Elisabeth se sentó debajo de un haya y puso oído atento en todas direcciones; Reinhard se sentó a unos pasos de ella en un tocón y la miraba en silencio. El sol estaba justo encima de ellos; hacía el calor intenso del mediodía. Pequeñas moscas doradas y de un azul metálico volaban por el aire, estaban rodeados por un leve zumbido y murmullo, y, en ocasiones, se escuchaba en lo profundo del bosque el martilleo de los pájaros carpinteros y el piar de los pájaros del bosque.

—Escucha, escucha— dijo Elisabeth—, se oye algo.

—¿Dónde? —Preguntó Reinhard.

—Detrás de nosotros. ¿Lo oyes? Es mediodía.

—En tal caso, la ciudad está detrás de nosotros y si caminamos todo recto en esa dirección, tendremos que encontrar a los demás.

Emprendieron el camino de vuelta; habían abandonado la búsqueda de fresas porque Elisabeth se había cansado. Entre los árboles se escuchó por fin la risa de todos los demás, luego vieron un enorme paño en el suelo de color blanco que brillaba, era la mesa, y sobre ella había amontonadas una gran cantidad de fresas. El viejo tenía una servilleta colgando del ojal de la camisa y proseguía con la monserga a los jóvenes, sin dejar de trinchar un solo momento un asado de carne.
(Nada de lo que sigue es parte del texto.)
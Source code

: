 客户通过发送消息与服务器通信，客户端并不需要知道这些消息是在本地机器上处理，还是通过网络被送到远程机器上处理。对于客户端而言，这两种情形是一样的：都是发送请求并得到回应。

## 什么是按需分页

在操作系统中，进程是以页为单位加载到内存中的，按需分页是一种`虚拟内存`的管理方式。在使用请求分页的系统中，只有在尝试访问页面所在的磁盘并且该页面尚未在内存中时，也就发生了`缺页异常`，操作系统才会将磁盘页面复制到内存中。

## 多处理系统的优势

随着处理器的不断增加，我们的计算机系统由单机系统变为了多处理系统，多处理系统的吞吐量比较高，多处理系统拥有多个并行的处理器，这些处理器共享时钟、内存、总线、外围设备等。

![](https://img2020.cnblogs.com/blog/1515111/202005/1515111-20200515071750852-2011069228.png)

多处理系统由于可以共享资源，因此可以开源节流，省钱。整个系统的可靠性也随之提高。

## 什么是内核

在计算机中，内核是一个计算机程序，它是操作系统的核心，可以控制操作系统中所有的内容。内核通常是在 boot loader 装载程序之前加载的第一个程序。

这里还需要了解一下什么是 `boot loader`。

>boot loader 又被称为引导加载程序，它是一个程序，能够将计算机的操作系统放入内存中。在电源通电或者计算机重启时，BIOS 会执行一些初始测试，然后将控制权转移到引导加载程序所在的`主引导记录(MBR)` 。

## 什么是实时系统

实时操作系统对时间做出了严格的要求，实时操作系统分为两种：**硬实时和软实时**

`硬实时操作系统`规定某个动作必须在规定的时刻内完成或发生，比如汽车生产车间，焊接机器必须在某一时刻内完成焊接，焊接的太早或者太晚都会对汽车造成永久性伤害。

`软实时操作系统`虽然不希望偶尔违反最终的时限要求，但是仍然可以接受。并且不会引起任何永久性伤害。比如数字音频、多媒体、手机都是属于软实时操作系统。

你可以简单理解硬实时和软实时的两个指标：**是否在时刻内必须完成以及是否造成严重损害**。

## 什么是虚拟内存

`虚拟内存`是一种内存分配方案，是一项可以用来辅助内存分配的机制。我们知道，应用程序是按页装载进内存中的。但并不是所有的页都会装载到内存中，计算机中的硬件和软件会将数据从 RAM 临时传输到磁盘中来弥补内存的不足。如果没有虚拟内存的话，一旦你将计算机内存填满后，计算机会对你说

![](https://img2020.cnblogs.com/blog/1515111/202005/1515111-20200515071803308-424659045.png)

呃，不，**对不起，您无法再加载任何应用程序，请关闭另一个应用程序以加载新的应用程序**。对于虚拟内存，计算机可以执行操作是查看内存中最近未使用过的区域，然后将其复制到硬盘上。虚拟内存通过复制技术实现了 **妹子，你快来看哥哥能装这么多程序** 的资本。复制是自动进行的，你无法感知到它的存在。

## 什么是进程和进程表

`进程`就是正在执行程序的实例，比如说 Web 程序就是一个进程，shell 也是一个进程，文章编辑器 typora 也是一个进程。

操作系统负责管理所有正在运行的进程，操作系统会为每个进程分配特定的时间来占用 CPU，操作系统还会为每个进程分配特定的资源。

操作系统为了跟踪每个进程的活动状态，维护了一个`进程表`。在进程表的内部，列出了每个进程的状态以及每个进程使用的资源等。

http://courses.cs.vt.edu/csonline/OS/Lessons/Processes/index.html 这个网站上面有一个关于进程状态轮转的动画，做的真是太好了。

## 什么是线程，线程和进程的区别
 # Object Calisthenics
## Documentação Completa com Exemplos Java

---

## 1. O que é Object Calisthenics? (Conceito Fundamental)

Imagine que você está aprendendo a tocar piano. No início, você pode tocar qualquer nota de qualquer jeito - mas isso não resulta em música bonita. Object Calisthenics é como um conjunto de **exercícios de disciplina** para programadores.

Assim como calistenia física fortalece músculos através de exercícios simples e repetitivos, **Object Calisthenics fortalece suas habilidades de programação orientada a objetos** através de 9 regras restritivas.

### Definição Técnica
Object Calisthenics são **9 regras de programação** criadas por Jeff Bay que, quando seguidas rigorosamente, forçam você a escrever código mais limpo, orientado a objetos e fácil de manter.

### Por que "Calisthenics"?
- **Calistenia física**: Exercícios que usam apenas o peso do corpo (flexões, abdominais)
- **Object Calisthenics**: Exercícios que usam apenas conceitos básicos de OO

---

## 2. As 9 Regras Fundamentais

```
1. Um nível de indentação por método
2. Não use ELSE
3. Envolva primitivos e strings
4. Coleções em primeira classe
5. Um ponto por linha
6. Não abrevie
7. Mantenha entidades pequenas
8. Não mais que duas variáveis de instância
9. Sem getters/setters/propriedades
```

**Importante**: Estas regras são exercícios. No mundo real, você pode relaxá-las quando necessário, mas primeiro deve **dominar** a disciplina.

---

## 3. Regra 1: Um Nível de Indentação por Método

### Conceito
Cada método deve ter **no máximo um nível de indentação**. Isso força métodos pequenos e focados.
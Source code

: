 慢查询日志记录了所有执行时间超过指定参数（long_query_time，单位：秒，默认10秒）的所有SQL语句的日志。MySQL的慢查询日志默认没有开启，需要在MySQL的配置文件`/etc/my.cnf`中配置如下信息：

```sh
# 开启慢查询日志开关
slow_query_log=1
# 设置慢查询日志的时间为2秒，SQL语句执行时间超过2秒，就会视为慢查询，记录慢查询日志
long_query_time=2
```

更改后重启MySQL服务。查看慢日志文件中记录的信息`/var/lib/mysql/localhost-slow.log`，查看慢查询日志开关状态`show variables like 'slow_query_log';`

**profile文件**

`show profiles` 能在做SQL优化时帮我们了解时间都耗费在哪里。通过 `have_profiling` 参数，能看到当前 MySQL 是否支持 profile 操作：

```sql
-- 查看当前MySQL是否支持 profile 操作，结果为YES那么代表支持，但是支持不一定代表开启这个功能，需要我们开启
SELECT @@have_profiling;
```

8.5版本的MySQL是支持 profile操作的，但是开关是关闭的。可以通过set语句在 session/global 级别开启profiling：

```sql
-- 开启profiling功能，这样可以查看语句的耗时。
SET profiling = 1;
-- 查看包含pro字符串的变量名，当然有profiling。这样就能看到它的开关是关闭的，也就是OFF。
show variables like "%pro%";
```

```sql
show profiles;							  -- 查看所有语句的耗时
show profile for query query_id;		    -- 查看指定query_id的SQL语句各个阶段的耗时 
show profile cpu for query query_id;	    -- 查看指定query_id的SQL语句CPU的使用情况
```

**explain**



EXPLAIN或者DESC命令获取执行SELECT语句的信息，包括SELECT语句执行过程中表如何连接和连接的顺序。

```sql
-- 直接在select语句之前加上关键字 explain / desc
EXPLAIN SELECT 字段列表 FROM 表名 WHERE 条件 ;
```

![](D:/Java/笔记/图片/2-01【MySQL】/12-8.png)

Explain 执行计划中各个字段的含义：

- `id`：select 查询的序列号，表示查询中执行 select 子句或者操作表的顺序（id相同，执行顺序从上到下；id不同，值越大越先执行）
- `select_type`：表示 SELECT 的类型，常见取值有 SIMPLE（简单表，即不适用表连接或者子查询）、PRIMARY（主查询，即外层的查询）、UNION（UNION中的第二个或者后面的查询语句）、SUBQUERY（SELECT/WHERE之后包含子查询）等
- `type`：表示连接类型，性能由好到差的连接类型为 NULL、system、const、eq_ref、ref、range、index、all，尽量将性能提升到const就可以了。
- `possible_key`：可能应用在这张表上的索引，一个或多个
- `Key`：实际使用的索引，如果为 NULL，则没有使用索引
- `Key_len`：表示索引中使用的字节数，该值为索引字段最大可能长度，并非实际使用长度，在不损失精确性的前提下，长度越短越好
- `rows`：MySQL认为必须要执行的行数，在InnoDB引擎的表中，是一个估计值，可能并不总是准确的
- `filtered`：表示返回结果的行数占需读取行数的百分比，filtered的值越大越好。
—¡Mirad, por ahí vienen los rezagados! —Gritaron los jóvenes cuando vieron aparecer a Reinhard y Elisabeth de entre los árboles.

—¡Venid para acá! —Gritó el anciano—. ¡Vaciad los pañuelos y dadle la vuelta al sombrero! A ver qué es lo que habéis encontrado.

—¡Hambre y sed! —Dijo Reinhard.

—Pues si eso es todo lo que traéis —repuso el viejo y les enseñó las fuentes llenas de fresas—, os lo podéis quedar para vosotros. Ya sabéis cuál era el trato, aquí no se les da de comer a los ociosos.

Pero al final se conmiseró por la insistencia del resto y se puso la mesa; se escuchaba mientras tanto al tordo entre los enebros.

Así transcurrió el día. Reinhard sí que había encontrado algo, aunque no fueran fresas, también había crecido en el bosque. Cuando llegó a casa, escribió en su tomo en pergamino:

La reina del bosque

En la ladera del monte
el viento se ha enmudecido;
cuelgan las ramas, debajo
tiene la niña su sitio.

Sentada sobre el tomillo,
sentada sobre el aroma,
murmullan y resplandecen
volando azules las moscas.

El bosque está tan callado,
ella lo mira despierta;
por el marrón de su rizos
los rayos del sol se cuelan.

Se ríe el cuco a lo lejos,
acabo de darme cuenta:
la niña tiene los ojos
dorados como la reina.

Ya no era entonces solo su protegida; ella era para él también la expresión de lo dulce y lo maravilloso en su vida venidera.